Shares of Brown closed at $10.47 last Tuesday on the New York Stock Exchange.
Finally, at Genesco, President and CEO Bob Dennis described the back-to-school season as “choppy” and said that while “October showed good signs of continued consumer recovery,” November has so far been weaker than expected. Genesco forecast fourth-quarter comps to be flat to slightly positive and EPS is expected at $1.07 to $1.13, below analysts’ estimates at the time for $1.15.
Dennis said he expects the trend of consumers shopping closer to need to “play in our favor through the holidays.” He projected “a fairly muted consumer recovery tied to slow improvements in unemployment over the course of 2010.”

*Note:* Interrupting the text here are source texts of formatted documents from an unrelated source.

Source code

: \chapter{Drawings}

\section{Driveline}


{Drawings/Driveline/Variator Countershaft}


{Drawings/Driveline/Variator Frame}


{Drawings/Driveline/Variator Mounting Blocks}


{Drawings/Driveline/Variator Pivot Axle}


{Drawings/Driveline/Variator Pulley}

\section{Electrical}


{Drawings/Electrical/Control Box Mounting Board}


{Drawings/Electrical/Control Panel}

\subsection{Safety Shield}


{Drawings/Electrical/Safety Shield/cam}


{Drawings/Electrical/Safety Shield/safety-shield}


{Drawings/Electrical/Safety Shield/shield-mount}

The company said last week that third-quarter earnings were $11.4 million, or 50 cents a diluted share, which compared with a profit of $9 million, or 43 cents, the year prior. Results in the most recent quarter included pre-tax charges related to asset impairments. On an adjusted basis, earnings from continuing operations were $12.3 million, or 53 cents, compared with $9.5 million, or 43 cents, the prior year. On that basis, analysts were expecting a profit of 44 cents.
Quarterly net revenues rose 1 percent to $390.3 million, and comp-store sales fell 2 percent.
By division, Journeys Group sales fell to $198 million from $201 million, with comps down 2 percent. At its 55-unit Shi by Journeys division, comps were down 3 percent, and footwear unit comps fell 12.3 percent. Executives added that they do not plan to open more Shi units “until we see more sales momentum.”
The firm, which in early November acquired Sports Fan-Attic, a specialty retailer of licensed apparel accessories and novelties, said its Underground Station division saw revenues fall by $2 million, to $22 million, and that it had a 6 percent decrease in comps. The division will continue to close weak stores.
Johnston & Murphy sales fell to $40 million from $42 million, while revenues in Genesco’s licensed brands division, which includes Dockers, fell to $24 million from $30 million. Genesco said it recently launched a line of shoes under the brand Joe by Joseph Aboud, to be distributed exclusively at JCPenney.
The company upped its full-year EPS guidance to $1.78 to $1.84, versus a prior outlook for $1.70 to $1.80. Analysts last week were expecting EPS of $1.75. Full-year revenues are seen at $1.58 billion, higher than analysts’ projections for $1.56 billion.
For fiscal 2011, the firm forecast EPS of $2 to $2.10, ahead of Wall Street estimates for $1.99.